I – Küreselleşme trendi ile ters orantılı korumacılık, vekâlet savaşları yerine doğrudan savaşları getirir mi?
Önce Avusturya, Hollanda, Fransa’da… neofaşizm ile yabancı düşmanlığı güçlendi. Ardından İngilizlerin, AB’den ayrılma (Brexit) kararı ile korumacılık ve içe kapanma gelişti. Şimdi Trump ile ABD’nin, Meksika’ya duvar örme başta olmak üzere içe kapanmada atası İngilizleri izleyeceğinin işaretlerini veriyor. Gözler yaklaşan Hollanda genel seçimleri ve Fransa başkanlık seçimlerine çevrilmiş, “ya buralarda da İngiltere benzeri sonuç çıkarsa” kaygısıyla bekleniyor.

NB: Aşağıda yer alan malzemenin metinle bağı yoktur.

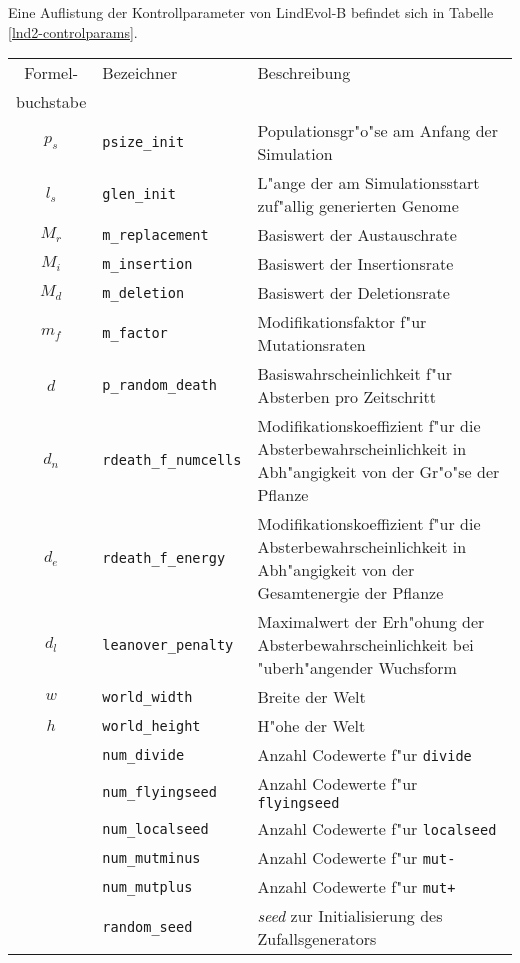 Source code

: Eine Auflistung der Kontrollparameter von LindEvol-B befindet sich in Tabelle \ref{lnd2-controlparams}.


\begin{table}[tb]

\noindent\begin{tabularx}{\linewidth}{|c|l|X|} \hline
Formel- & Bezeichner              & Beschreibung \\
buchstabe &                       & \\ \hline
$p_s$ & \verb|psize_init|         & Populationsgr"o"se am Anfang der Simulation \\
$l_s$ & \verb|glen_init|          & L"ange der am Simulationsstart zuf"allig generierten Genome \\
$M_r$ & \verb|m_replacement|      & Basiswert der Austauschrate \\
$M_i$ & \verb|m_insertion|        & Basiswert der Insertionsrate \\
$M_d$ & \verb|m_deletion|         & Basiswert der Deletionsrate \\
$m_f$ & \verb|m_factor|           & Modifikationsfaktor f"ur Mutationsraten \\
$d$   & \verb|p_random_death|     & Basiswahrscheinlichkeit f"ur Absterben pro Zeitschritt \\
$d_n$ & \verb|rdeath_f_numcells|  & Modifikationskoeffizient f"ur die Absterbewahrscheinlichkeit
                                    in Abh"angigkeit von der Gr"o"se der Pflanze \\
$d_e$ & \verb|rdeath_f_energy|    & Modifikationskoeffizient f"ur die Absterbewahrscheinlichkeit
                                    in Abh"angigkeit von der Gesamtenergie der Pflanze \\
$d_l$ & \verb|leanover_penalty|   & Maximalwert der Erh"ohung der Absterbewahrscheinlichkeit
                                    bei "uberh"angender Wuchsform \\
$w$   & \verb|world_width|        & Breite der Welt \\
$h$   & \verb|world_height|       & H"ohe der Welt \\
      & \verb|num_divide|         & Anzahl Codewerte f"ur \verb|divide| \\
      & \verb|num_flyingseed|     & Anzahl Codewerte f"ur \verb|flyingseed| \\
      & \verb|num_localseed|      & Anzahl Codewerte f"ur \verb|localseed| \\
      & \verb|num_mutminus|       & Anzahl Codewerte f"ur \verb|mut-| \\
      & \verb|num_mutplus|        & Anzahl Codewerte f"ur \verb|mut+| \\
      & \verb|random_seed|        & {\slshape seed} zur Initialisierung des Zufallsgenerators \\ \hline
\end{tabularx}


\end{table}
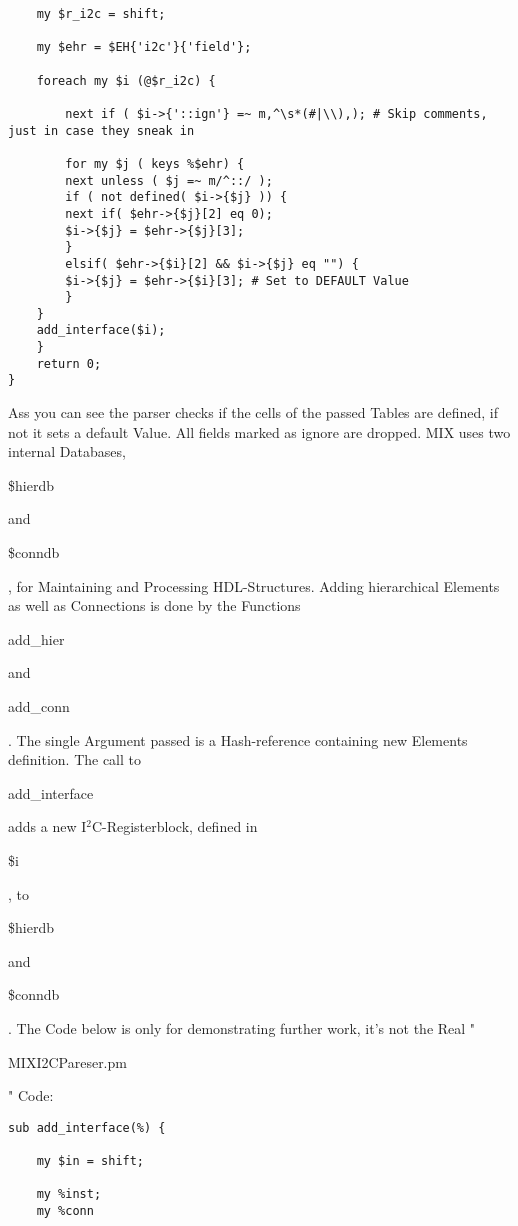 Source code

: \documentclass[a4paper,12pt]{article}
\begin{document}
{\begin{verbatim}
    my $r_i2c = shift;

    my $ehr = $EH{'i2c'}{'field'};

    foreach my $i (@$r_i2c) {

        next if ( $i->{'::ign'} =~ m,^\s*(#|\\),); # Skip comments, just in case they sneak in

        for my $j ( keys %$ehr) {
	    next unless ( $j =~ m/^::/ );
	    if ( not defined( $i->{$j} )) {
		next if( $ehr->{$j}[2] eq 0);
		$i->{$j} = $ehr->{$j}[3];
	    }
	    elsif( $ehr->{$i}[2] && $i->{$j} eq "") {
		$i->{$j} = $ehr->{$i}[3]; # Set to DEFAULT Value
	    }
	}
	add_interface($i);
    }
    return 0;
}
\end{verbatim}
Ass you can see the parser checks if the cells of the passed Tables are defined, if not it sets a default Value. All fields marked as ignore are dropped.\newline
MIX uses two internal Databases, \begin{tt}\$hierdb\end{tt} and \begin{tt}\$conndb\end{tt}, for Maintaining and Processing HDL-Structures. Adding hierarchical Elements as well as Connections is done by the Functions \begin{tt}add\_hier\end{tt} and \begin{tt}add\_conn\end{tt}. The single Argument passed is a Hash-reference containing new Elements definition. The call to \begin{tt}add\_interface\end{tt} adds a new I$^2$C-Registerblock, defined in \begin{tt}\$i\end{tt}, to \begin{tt}\$hierdb\end{tt} and \begin{tt}\$conndb\end{tt}. The Code below is only for demonstrating further work, it's not the Real "\begin{tt}MIXI2CPareser.pm\end{tt}" Code:\newline
\begin{verbatim}
sub add_interface(%) {

    my $in = shift;

    my %inst;
    my %conn


\end{verbatim}}
\end{document}
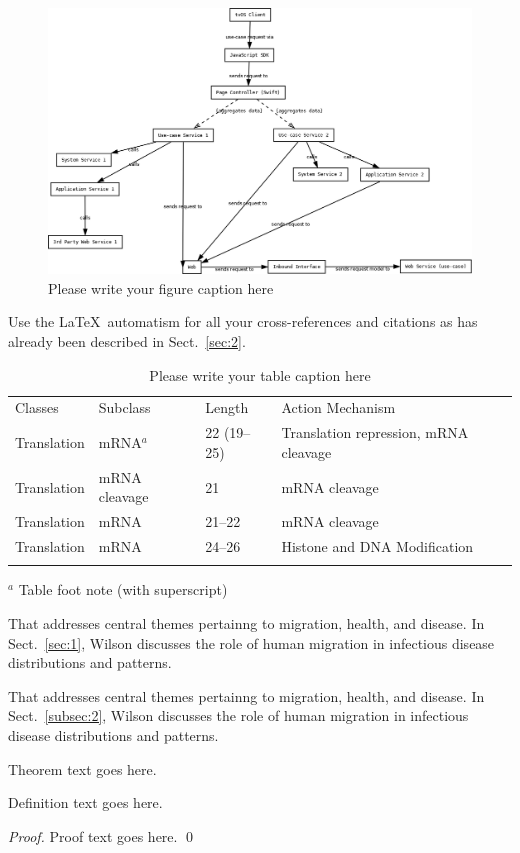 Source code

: \begin{figure}[t]
\sidecaption[t]
\includegraphics[scale=.20]{figure.png}
\caption{Please write your figure caption here}
\label{fig:2}       %
\end{figure}

 Use the \LaTeX\ automatism for all your cross-references and citations as has already been described in Sect.~\ref{sec:2}.

\begin{table}
\caption{Please write your table caption here}
\label{tab:1}
    \begin{tabular}{p{2cm}p{2.4cm}p{2cm}p{4.9cm}}
    \hline\noalign{\smallskip}
    Classes & Subclass & Length & Action Mechanism  \\
    \noalign{\smallskip}\svhline\noalign{\smallskip}
    Translation & mRNA$^a$  & 22 (19--25) & Translation repression, mRNA cleavage\\
    Translation & mRNA cleavage & 21 & mRNA cleavage\\
    Translation & mRNA  & 21--22 & mRNA cleavage\\
    Translation & mRNA  & 24--26 & Histone and DNA Modification\\
    \noalign{\smallskip}\hline\noalign{\smallskip}
    \end{tabular}
$^a$ Table foot note (with superscript)
\end{table}

\begin{description}[Type 1]
\item[Type 1]{That addresses central themes pertainng to migration, health, and disease. In Sect.~\ref{sec:1}, Wilson discusses the role of human migration in infectious disease distributions and patterns.}
\item[Type 2]{That addresses central themes pertainng to migration, health, and disease. In Sect.~\ref{subsec:2}, Wilson discusses the role of human migration in infectious disease distributions and patterns.}
\end{description}

\begin{theorem}
Theorem text goes here.
\end{theorem}

\begin{definition}
Definition text goes here.
\end{definition}

\begin{proof}
Proof text goes here.
\qed
\end{proof} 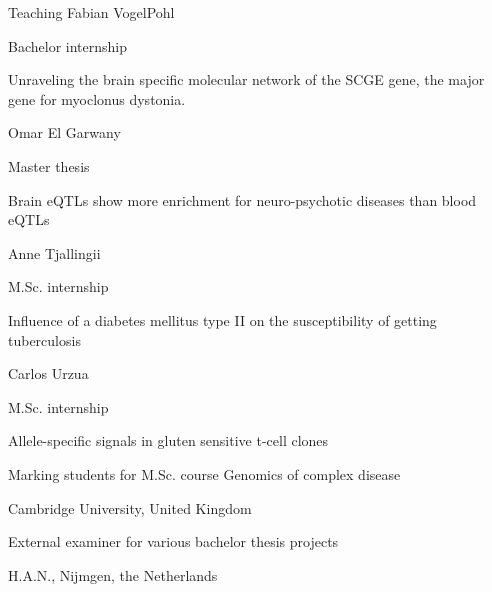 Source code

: \begin{rubric}{Teaching}
%
Fabian VogelPohl \par
Bachelor internship \par
Unraveling the brain specific molecular network of the SCGE gene, the major gene for myoclonus dystonia. 

%
Omar El Garwany \par
Master thesis \par
Brain eQTLs show more enrichment for neuro-psychotic diseases than blood eQTLs

%
Anne Tjallingii \par
M.Sc. internship \par
Influence of a diabetes mellitus type II on the susceptibility of getting tuberculosis

%
Carlos Urzua \par
M.Sc. internship \par
Allele-specific signals in gluten sensitive t-cell clones


\entry*[Jun 2022]%
Marking students for M.Sc. course Genomics of complex disease \par Cambridge University, United Kingdom

\entry*[Aug 2020, 2021]%
External examiner for various bachelor thesis projects \par
H.A.N., Nijmgen, the Netherlands

\end{rubric}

Obama’nın “Dünya ekonomisinin kurallarının sadece Çin gibi ülkelerce yazılmasına izin veremeyiz. Biz de bu kuralları yazanlardan olmalıyız” ifadeleriyle savunup imzaladığı Trans-Pasifik Anlaşması’nı; Trump “ABD ekonomisine zarar vereceği” gerekçesiyle 12 ülkeyi kapsayan anlaşmadan çekilme kararını imzaladı. Trump’ın imzaladığı diğer kararname, milyonlarca Meksikalı göçmen işçiyi sınır dışı etmek ve Meksika sınırına duvar örmek oldu.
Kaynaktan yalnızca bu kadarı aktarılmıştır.